What is a "United States Citizen"?

We were taught growing up that it was a right/privilege for being born in this country called The United States of America. So, as I used to believe, and most to this day believe, it means that yes; I am from here, ancestors are from here, God bless the USA. But, in law this is not what it means.

I discovered a case about 5 and half years ago from the federal court that opened my eyes to a completely different thought process. This case is Jones v Temmer 829 F. Supp. 1226.

In this case Leroy Jones and other Plaintiffs, in the United States District Court of Colorado. The Plaintiffs allege violations of the Fourteenth Amendment.

We were taught growing up that the Fourteenth Amendment gave us protection of our rights. Well, Rights can not be protected by a piece of paper, and they are unalienable, or can not be liened. But, you can give them up. The Bible says, "For my people are destroyed for lack of knowledge"

Back to the case: Plaintiffs brought this action pursuant to the Fourteenth Amendment of the Constitution, 42 U.S.C. § 1983, and 28 U.S.C. § 2201. Jurisdiction is claimed pursuant to 28 U.S.C. §§ 1331 and 1343.

The first instance in this case where the court clearly stated that a United States Citizen under the Fourteenth Amendment does not protect rights and does not have access to the Bill Of Rights was quoted as follows;

"Plaintiffs respond that defendants have confused the privileges and immunities clause of the Fourteenth Amendment with the privileges and immunities clause under Article IV, section 2 of the Constitution.
The privileges and immunities clause of the Fourteenth Amendment protects very few rights because it neither incorporates any of the Bill of Rights nor protects all rights of individual citizens. See Slaughter–House Cases, 83 U.S. (16 Wall.) 36, 21 L.Ed. 394 (1873). Instead, this provision protects only those rights peculiar to being a citizen of the federal government; it does not protect those rights which relate to state citizenship."

It went on to further say;

"The privileges and immunities clause of the Fourteenth Amendment protects very few rights. To my knowledge, in the history of the United States Supreme Court, only one decision determined that a state violated this provision and that decision was overruled within a few years. Colgate v.
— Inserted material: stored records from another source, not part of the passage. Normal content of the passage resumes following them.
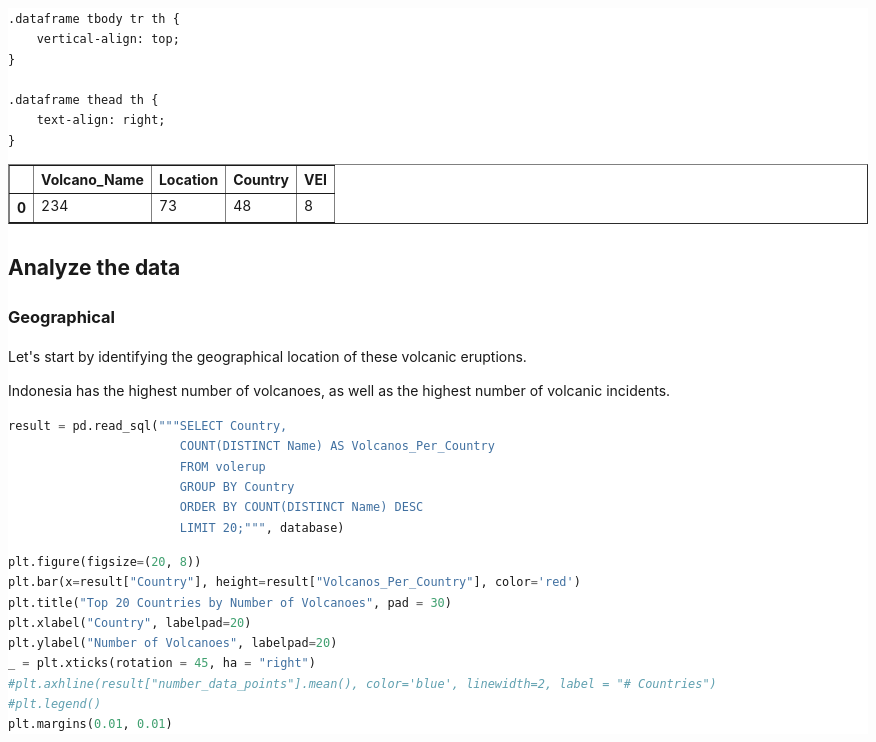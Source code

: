     .dataframe tbody tr th {
        vertical-align: top;
    }

    .dataframe thead th {
        text-align: right;
    }
</style>
<table border="1" class="dataframe">
  <thead>
    <tr style="text-align: right;">
      <th></th>
      <th>Volcano_Name</th>
      <th>Location</th>
      <th>Country</th>
      <th>VEI</th>
    </tr>
  </thead>
  <tbody>
    <tr>
      <th>0</th>
      <td>234</td>
      <td>73</td>
      <td>48</td>
      <td>8</td>
    </tr>
  </tbody>
</table>
</div>



## Analyze the data

### Geographical

Let's start by identifying the geographical location of these volcanic eruptions.

Indonesia has the highest number of volcanoes, as well as the highest number of volcanic incidents.


```python
result = pd.read_sql("""SELECT Country, 
                        COUNT(DISTINCT Name) AS Volcanos_Per_Country
                        FROM volerup
                        GROUP BY Country
                        ORDER BY COUNT(DISTINCT Name) DESC
                        LIMIT 20;""", database)
```


```python
plt.figure(figsize=(20, 8))
plt.bar(x=result["Country"], height=result["Volcanos_Per_Country"], color='red')
plt.title("Top 20 Countries by Number of Volcanoes", pad = 30)
plt.xlabel("Country", labelpad=20)
plt.ylabel("Number of Volcanoes", labelpad=20)
_ = plt.xticks(rotation = 45, ha = "right")
#plt.axhline(result["number_data_points"].mean(), color='blue', linewidth=2, label = "# Countries")
#plt.legend()
plt.margins(0.01, 0.01)
```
Harvey, 296 U.S. 404, 56 S.Ct. 252, 80 L.Ed. 299 (1935), overruled in Madden v. Commonwealth of Kentucky, 309 U.S. 83, 60 S.Ct. 406, 84 L.Ed. 590 (1940). In the Slaughter–House Cases, 83 U.S. (16 Wall.) 36, 21 L.Ed. 394 (1873), the Supreme Court held that this clause neither incorporates the Bill of Rights nor protects all rights of individual citizens. Rather the provision protects only those rights peculiar to being a citizen of the United States; it does not protect those rights which relate to state citizenship. As a court of this district noted, “the argument that the clause creates a substantive right to pursue one's lawful occupation or profession free from state limitations was laid to rest long *1234 ago by the United States Supreme Court.” Galahad v. Weinshienk, 555 F.Supp. 1201, 1207 (D.Colo.1983)."
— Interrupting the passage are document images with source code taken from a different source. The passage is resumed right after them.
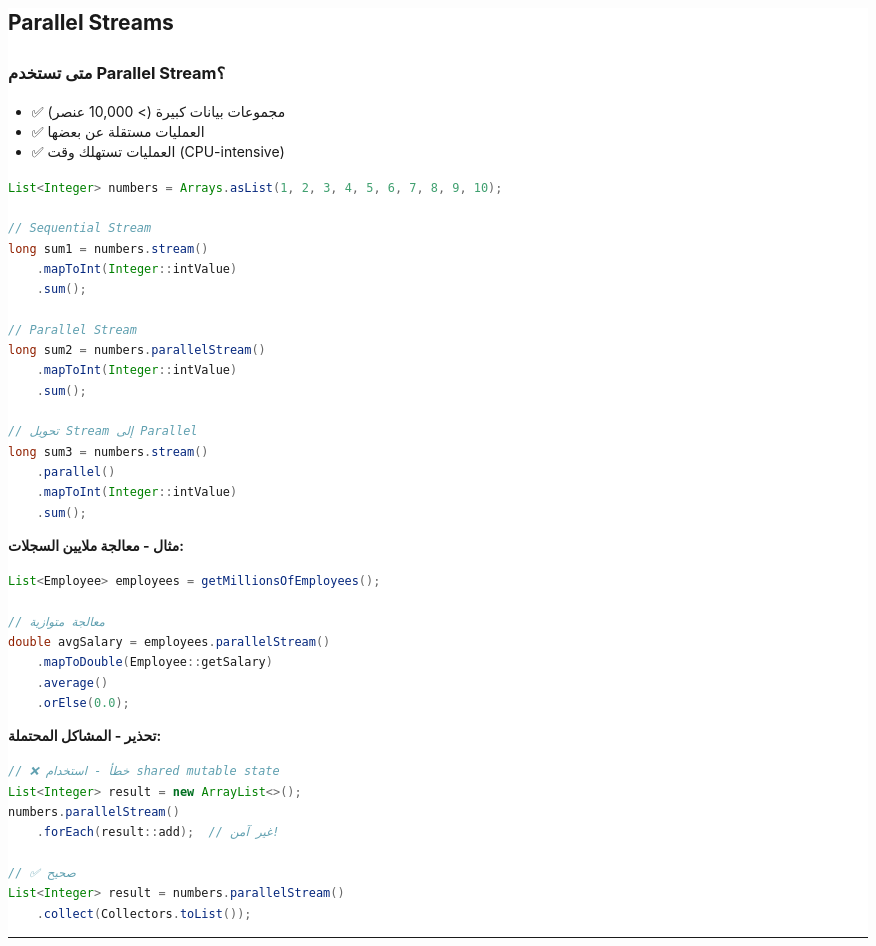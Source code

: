 
## Parallel Streams

### متى تستخدم Parallel Stream؟
- ✅ مجموعات بيانات كبيرة (> 10,000 عنصر)
- ✅ العمليات مستقلة عن بعضها
- ✅ العمليات تستهلك وقت (CPU-intensive)

```java
List<Integer> numbers = Arrays.asList(1, 2, 3, 4, 5, 6, 7, 8, 9, 10);

// Sequential Stream
long sum1 = numbers.stream()
    .mapToInt(Integer::intValue)
    .sum();

// Parallel Stream
long sum2 = numbers.parallelStream()
    .mapToInt(Integer::intValue)
    .sum();

// تحويل Stream إلى Parallel
long sum3 = numbers.stream()
    .parallel()
    .mapToInt(Integer::intValue)
    .sum();
```

**مثال - معالجة ملايين السجلات:**
```java
List<Employee> employees = getMillionsOfEmployees();

// معالجة متوازية
double avgSalary = employees.parallelStream()
    .mapToDouble(Employee::getSalary)
    .average()
    .orElse(0.0);
```

**تحذير - المشاكل المحتملة:**
```java
// ❌ خطأ - استخدام shared mutable state
List<Integer> result = new ArrayList<>();
numbers.parallelStream()
    .forEach(result::add);  // غير آمن!

// ✅ صحيح
List<Integer> result = numbers.parallelStream()
    .collect(Collectors.toList());
```

---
This is when I learned about this Legal Fiction called a United States Citizen. A legal fiction does not mean fake. The term Legal Fiction is defined in Black's Law Dictionary (10th ed. 2014), legal fiction


LEGAL FICTION

legal fiction (17c) An assumption that something is true even though it may be untrue, made esp. in judicial reasoning to alter how a legal rule operates; specif., a device by which a legal rule or institution is diverted from its original purpose to accomplish indirectly some other object. • The constructive trust is an example of a legal fiction. — Often shortened to fiction. — Also termed fiction of law; fictio juris.
“I … employ the expression ‘Legal Fiction’ to signify any assumption which conceals, or affects to conceal, the fact that a rule of law has undergone alteration, its letter remaining unchanged, its operation being modified… It is not difficult to understand why fictions in all their forms are particularly congenial to the infancy of society. They satisfy the desire for improvement, which is not quite wanting, at the same time that they do not offend the superstitious disrelish for change which is always present.” Henry S. Maine, Ancient Law 21–22 (17th ed. 1901).
“Legal fiction is the mask that progress must wear to pass the faithful but blear-eyed watchers of our ancient legal treasures. But though legal fictions are useful in thus mitigating or absorbing the shock of innovation, they work havoc in the form of intellectual confusion.” Morris R. Cohen, Law and the Social Order 126 (1933).

It means it was a created entity. This entity was created by Congress in 1868 with the creation of the fourteenth amendment. (now there is some evidence to support the fact that it was not properly ratified, but we will not discuss this here.)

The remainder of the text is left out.